PROVIDED DATA START

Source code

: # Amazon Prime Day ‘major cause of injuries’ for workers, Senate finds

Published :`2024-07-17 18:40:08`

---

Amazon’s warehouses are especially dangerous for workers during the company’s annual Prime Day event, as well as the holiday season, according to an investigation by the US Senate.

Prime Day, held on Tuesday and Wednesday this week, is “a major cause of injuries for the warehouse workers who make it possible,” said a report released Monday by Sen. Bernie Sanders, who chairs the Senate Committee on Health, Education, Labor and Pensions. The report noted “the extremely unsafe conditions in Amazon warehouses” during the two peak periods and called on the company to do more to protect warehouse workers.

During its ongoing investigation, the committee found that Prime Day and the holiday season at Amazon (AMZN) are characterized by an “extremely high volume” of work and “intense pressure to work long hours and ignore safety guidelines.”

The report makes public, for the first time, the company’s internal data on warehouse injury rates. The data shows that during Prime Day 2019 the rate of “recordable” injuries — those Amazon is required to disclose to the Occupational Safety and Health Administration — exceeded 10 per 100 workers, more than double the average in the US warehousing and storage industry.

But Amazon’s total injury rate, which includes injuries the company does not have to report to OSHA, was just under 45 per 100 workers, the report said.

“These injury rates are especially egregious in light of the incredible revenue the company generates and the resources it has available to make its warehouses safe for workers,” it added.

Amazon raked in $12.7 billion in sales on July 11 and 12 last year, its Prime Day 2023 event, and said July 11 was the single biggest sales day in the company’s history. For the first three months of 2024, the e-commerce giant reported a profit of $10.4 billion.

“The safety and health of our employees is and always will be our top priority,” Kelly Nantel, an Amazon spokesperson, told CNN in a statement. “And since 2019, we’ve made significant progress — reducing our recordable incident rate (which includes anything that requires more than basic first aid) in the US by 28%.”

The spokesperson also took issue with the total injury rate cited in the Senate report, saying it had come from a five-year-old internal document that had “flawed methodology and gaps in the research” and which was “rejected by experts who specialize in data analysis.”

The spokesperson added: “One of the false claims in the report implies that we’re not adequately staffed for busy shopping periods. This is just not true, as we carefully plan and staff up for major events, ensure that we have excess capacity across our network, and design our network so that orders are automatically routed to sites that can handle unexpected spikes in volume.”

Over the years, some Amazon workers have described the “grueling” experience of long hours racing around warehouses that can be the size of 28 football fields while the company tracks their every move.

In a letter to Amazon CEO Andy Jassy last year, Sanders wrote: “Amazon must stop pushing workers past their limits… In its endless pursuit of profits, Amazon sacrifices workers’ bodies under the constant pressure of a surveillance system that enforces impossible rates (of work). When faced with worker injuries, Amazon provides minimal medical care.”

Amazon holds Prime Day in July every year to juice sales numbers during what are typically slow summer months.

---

PROVIDED DATA END

Make a word-for-word copy of the records.

ANSWER AREA
Source code

: # Amazon Prime Day ‘major cause of injuries’ for workers, Senate finds

Published :`2024-07-17 18:40:08`

---

Amazon’s warehouses are especially dangerous for workers during the company’s annual Prime Day event, as well as the holiday season, according to an investigation by the US Senate.

Prime Day, held on Tuesday and Wednesday this week, is “a major cause of injuries for the warehouse workers who make it possible,” said a report released Monday by Sen. Bernie Sanders, who chairs the Senate Committee on Health, Education, Labor and Pensions. The report noted “the extremely unsafe conditions in Amazon warehouses” during the two peak periods and called on the company to do more to protect warehouse workers.

During its ongoing investigation, the committee found that Prime Day and the holiday season at Amazon (AMZN) are characterized by an “extremely high volume” of work and “intense pressure to work long hours and ignore safety guidelines.”

The report makes public, for the first time, the company’s internal data on warehouse injury rates. The data shows that during Prime Day 2019 the rate of “recordable” injuries — those Amazon is required to disclose to the Occupational Safety and Health Administration — exceeded 10 per 100 workers, more than double the average in the US warehousing and storage industry.

But Amazon’s total injury rate, which includes injuries the company does not have to report to OSHA, was just under 45 per 100 workers, the report said.

“These injury rates are especially egregious in light of the incredible revenue the company generates and the resources it has available to make its warehouses safe for workers,” it added.

Amazon raked in $12.7 billion in sales on July 11 and 12 last year, its Prime Day 2023 event, and said July 11 was the single biggest sales day in the company’s history. For the first three months of 2024, the e-commerce giant reported a profit of $10.4 billion.

“The safety and health of our employees is and always will be our top priority,” Kelly Nantel, an Amazon spokesperson, told CNN in a statement. “And since 2019, we’ve made significant progress — reducing our recordable incident rate (which includes anything that requires more than basic first aid) in the US by 28%.”

The spokesperson also took issue with the total injury rate cited in the Senate report, saying it had come from a five-year-old internal document that had “flawed methodology and gaps in the research” and which was “rejected by experts who specialize in data analysis.”

The spokesperson added: “One of the false claims in the report implies that we’re not adequately staffed for busy shopping periods. This is just not true, as we carefully plan and staff up for major events, ensure that we have excess capacity across our network, and design our network so that orders are automatically routed to sites that can handle unexpected spikes in volume.”

Over the years, some Amazon workers have described the “grueling” experience of long hours racing around warehouses that can be the size of 28 football fields while the company tracks their every move.

In a letter to Amazon CEO Andy Jassy last year, Sanders wrote: “Amazon must stop pushing workers past their limits… In its endless pursuit of profits, Amazon sacrifices workers’ bodies under the constant pressure of a surveillance system that enforces impossible rates (of work). When faced with worker injuries, Amazon provides minimal medical care.”

Amazon holds Prime Day in July every year to juice sales numbers during what are typically slow summer months.

---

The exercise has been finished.